Pisces: FCA’s private stock market will worsen FOMO investing

The FCA’s new private stock market Pisces comes into force today, but Carrie Osmon warns the framework risks fanning the flames of FOMO investing
Today, the regulations governing the Private Intermittent Securities and Capital Exchange System – or Pisces to use its snappier title – come into force. The idea is that in the future there will be regulated markets that allow companies to unlock liquidity without having to go through the process of an IPO. So far so good. But while the initiative seems great on the surface, there’s a real risk of these markets exacerbating a trend for FOMO (fear of missing out) investing that has been escalating over recent years.
As humans, we’re all guilty of acting on FOMO one way or another and investors are no exception. Wework famously became a unicorn only three years into operations, with its valuation mounting to a $47bn peak in 2019. Just four years later, the business filed for bankruptcy. Arguably, with company losses climbing into the billions prior to its Series H funding round, the writing should have been firmly on the wall – yet that didn’t stop the money flowing in from the likes of Softbank and Saudi Arabia’s sovereign wealth fund.
More recently, generative AI has seen business leaders and investors alike racing to keep up with competitors to take advantage of the latest, flashiest technology. The recent Builder.ai disaster is a prime example of the risks of such.
With investment from Microsoft and Qatar’s sovereign wealth fund among others, Builder.ai quickly became a unicorn.
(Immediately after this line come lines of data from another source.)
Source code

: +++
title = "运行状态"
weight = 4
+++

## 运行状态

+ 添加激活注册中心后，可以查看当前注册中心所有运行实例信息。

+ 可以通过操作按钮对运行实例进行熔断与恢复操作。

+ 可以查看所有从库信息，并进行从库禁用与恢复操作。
Yet less than a decade since its inception, the UK business has now appointed administrators amid reports that its sales figures were grossly inflated and its technology misrepresented, with much of its touted AI-powered functionality secretly being enabled by an army of human workers.
FOMO investment decisions carry a real risk of leading to huge losses and are largely made when investors lack the time or expertise to carry out the right level of product and business due diligence.
Why Pisces could be risky
That brings us back to Pisces. Via Pisces markets, shareholders will be able to sell shares without a business being required to submit the same level of detailed information that would be expected if they were to IPO. Shares will then be auctioned off to qualified investors over a pre-designated period of time – so whoever bids highest, wins.
Anyone who’s ever got into an Ebay auction standoff will understand the risk here. Add a lack of scrutiny to a time pressured deal, throw in a boat load of tech hype, and the results are potentially disastrous.
In terms of company valuation, the risk is two-fold: either it could be unjustly inflated, leading to potential investor losses down the line, or it could be undervalued – great news for the investor, but not so much for the current business owner. Determining value and price is not easy and requires in-depth sector specialism. It’s unrealistic to expect this level of expertise from companies and employees without significant investment experience.
The impact doesn’t stop there. Inflated valuations threaten to influence further deals across the industry. As investors increasingly jump on the trend bandwagon – a bandwagon made greater by company shares priced above their true value – sectors are pushed further into bubble territory.
So, what’s the answer? The Pisces framework certainly doesn’t have to be scrapped. But in the current, stagnant UK economy, we need braver solutions to drive liquidity and stimulate growth that go beyond limited pools. Now is the time for radical thinking to effect real change.